▶ [Source information]
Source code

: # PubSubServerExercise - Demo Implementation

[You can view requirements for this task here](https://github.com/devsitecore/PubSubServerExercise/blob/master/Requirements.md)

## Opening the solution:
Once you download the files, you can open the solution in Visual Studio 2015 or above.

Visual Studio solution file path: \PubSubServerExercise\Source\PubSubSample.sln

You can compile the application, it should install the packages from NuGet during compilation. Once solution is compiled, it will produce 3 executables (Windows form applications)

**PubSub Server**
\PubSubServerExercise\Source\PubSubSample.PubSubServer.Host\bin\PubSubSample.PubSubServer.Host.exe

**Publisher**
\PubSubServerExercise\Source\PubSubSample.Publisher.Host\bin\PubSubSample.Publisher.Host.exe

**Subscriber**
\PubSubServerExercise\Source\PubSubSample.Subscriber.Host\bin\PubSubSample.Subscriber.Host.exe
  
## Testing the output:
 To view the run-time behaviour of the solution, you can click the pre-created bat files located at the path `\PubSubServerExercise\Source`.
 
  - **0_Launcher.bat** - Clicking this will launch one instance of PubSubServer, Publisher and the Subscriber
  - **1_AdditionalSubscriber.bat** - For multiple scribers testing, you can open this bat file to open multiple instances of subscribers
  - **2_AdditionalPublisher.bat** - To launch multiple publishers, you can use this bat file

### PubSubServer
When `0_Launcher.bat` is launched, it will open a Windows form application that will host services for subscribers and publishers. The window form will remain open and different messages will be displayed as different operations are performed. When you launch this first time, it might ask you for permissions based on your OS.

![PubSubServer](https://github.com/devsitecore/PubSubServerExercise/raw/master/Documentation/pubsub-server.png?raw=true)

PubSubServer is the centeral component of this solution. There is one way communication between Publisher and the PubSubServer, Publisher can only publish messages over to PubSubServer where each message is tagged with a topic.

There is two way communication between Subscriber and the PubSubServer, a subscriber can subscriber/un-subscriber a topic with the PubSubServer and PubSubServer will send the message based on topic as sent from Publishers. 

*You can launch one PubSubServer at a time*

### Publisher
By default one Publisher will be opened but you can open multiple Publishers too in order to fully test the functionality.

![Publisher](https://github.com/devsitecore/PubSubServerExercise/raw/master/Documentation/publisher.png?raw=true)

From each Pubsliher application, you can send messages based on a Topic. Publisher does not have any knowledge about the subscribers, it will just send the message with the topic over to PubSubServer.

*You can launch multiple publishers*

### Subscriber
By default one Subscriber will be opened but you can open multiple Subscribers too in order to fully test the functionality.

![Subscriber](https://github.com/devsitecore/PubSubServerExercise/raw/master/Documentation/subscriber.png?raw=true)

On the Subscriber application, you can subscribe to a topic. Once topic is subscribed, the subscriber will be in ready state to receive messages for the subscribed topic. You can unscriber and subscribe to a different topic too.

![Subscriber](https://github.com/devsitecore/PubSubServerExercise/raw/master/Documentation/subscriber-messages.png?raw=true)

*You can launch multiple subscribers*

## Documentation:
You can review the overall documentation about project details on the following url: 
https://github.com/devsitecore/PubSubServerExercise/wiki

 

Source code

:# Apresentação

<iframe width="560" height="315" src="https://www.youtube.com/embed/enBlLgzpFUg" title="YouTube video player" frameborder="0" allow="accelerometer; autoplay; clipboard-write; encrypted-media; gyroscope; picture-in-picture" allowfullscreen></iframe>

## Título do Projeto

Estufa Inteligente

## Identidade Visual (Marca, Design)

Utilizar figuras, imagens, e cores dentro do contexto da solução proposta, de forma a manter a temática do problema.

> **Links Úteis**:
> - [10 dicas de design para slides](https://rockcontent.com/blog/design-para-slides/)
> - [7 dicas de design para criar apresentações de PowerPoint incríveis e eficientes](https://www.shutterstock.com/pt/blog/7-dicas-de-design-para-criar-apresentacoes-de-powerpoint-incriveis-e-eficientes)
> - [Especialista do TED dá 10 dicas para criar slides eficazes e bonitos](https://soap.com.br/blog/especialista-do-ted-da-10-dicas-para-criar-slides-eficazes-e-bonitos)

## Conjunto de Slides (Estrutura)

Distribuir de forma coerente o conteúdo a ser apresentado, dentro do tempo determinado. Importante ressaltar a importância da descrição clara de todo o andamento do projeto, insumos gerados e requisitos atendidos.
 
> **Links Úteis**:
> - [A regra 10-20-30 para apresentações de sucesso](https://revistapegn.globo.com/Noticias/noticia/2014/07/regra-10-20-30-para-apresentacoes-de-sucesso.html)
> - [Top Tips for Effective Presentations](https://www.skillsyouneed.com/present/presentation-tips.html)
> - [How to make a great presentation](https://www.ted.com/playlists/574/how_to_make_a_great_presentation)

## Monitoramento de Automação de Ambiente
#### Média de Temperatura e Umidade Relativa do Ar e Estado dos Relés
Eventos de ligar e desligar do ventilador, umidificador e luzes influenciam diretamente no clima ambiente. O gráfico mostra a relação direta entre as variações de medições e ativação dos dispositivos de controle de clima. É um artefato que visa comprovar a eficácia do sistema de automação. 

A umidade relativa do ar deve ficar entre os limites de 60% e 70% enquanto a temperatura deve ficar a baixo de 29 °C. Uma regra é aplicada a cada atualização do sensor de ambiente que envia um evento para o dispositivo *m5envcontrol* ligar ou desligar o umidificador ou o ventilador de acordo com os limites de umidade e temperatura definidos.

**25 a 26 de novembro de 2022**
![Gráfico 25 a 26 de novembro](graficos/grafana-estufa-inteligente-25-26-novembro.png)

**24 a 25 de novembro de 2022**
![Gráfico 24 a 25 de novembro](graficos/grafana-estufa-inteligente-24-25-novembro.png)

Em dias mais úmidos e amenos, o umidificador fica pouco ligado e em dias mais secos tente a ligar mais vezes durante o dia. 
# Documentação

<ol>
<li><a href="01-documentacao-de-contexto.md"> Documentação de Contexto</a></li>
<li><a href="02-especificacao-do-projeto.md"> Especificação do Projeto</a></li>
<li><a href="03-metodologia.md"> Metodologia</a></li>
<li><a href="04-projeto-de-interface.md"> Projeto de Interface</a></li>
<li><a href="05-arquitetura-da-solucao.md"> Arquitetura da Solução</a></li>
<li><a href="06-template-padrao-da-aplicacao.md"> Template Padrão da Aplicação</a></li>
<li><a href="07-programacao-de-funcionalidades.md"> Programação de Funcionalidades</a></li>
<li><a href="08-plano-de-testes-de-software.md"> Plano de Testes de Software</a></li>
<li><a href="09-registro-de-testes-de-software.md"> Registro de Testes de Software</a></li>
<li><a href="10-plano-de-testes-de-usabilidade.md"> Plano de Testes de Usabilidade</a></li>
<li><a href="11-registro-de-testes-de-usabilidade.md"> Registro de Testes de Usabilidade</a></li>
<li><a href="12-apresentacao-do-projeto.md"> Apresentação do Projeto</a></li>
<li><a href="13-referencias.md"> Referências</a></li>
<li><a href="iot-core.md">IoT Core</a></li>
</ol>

▶ [Required work] Out of the entries above, write out only the lines between the line holding "- [Top Tips" and the line holding "#### Média de", inclusive, each exactly as given.

▶ [Result for this exercise]
> - [Top Tips for Effective Presentations](https://www.skillsyouneed.com/present/presentation-tips.html)
> - [How to make a great presentation](https://www.ted.com/playlists/574/how_to_make_a_great_presentation)

## Monitoramento de Automação de Ambiente
#### Média de Temperatura e Umidade Relativa do Ar e Estado dos Relés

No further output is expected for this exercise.